Dataset entries.
_ _ _ _
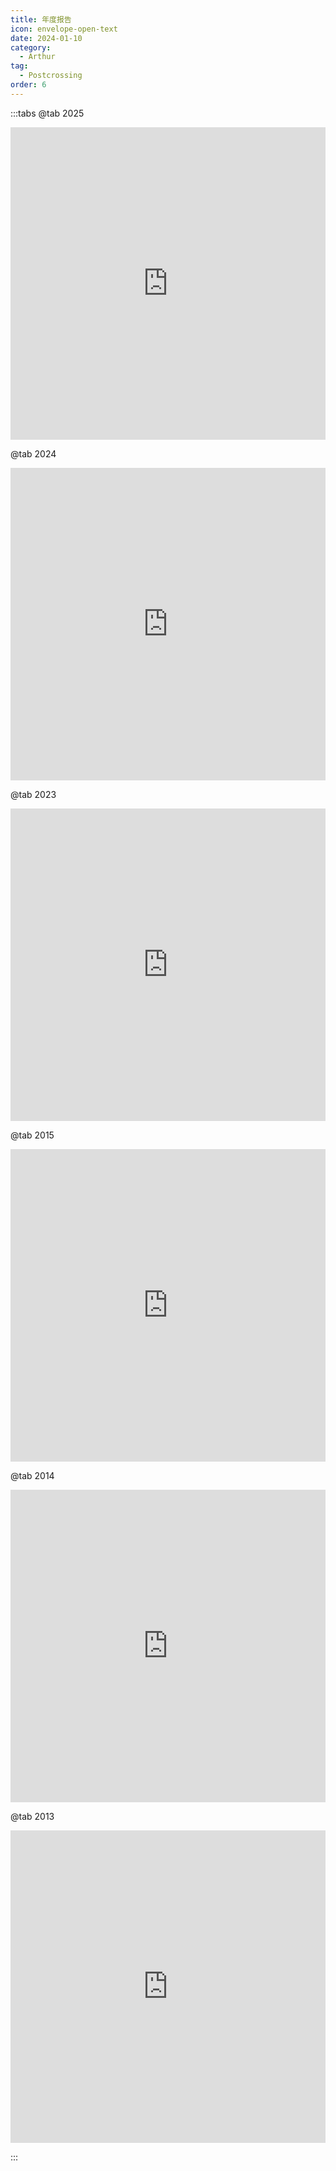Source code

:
 ```yaml
---
title: 年度报告
icon: envelope-open-text
date: 2024-01-10
category:
  - Arthur
tag:
  - Postcrossing
order: 6
---
```


:::tabs
@tab 2025

<iframe src="https://postcrossing.4a1801.life/recap/2025_recap_cn.html" frameborder=0 height=500 width=100% seamless=seamless scrolling=auto></iframe>

@tab 2024

<iframe src="https://postcrossing.4a1801.life/recap/2024_recap_cn.html" frameborder=0 height=500 width=100% seamless=seamless scrolling=auto></iframe>

@tab 2023

<iframe src="https://postcrossing.4a1801.life/recap/2023_recap_cn.html" frameborder=0 height=500 width=100% seamless=seamless scrolling=auto></iframe>

@tab 2015

<iframe src="https://postcrossing.4a1801.life/recap/2015_recap_cn.html" frameborder=0 height=500 width=100% seamless=seamless scrolling=auto></iframe>

@tab 2014

<iframe src="https://postcrossing.4a1801.life/recap/2014_recap_cn.html" frameborder=0 height=500 width=100% seamless=seamless scrolling=auto></iframe>

@tab 2013

<iframe src="https://postcrossing.4a1801.life/recap/2013_recap_cn.html" frameborder=0 height=500 width=100% seamless=seamless scrolling=auto></iframe>


:::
_ _ _ _
Task description.
Considering each line of the records on its own, count those that contain "html" and give only that number.

Answer section.
6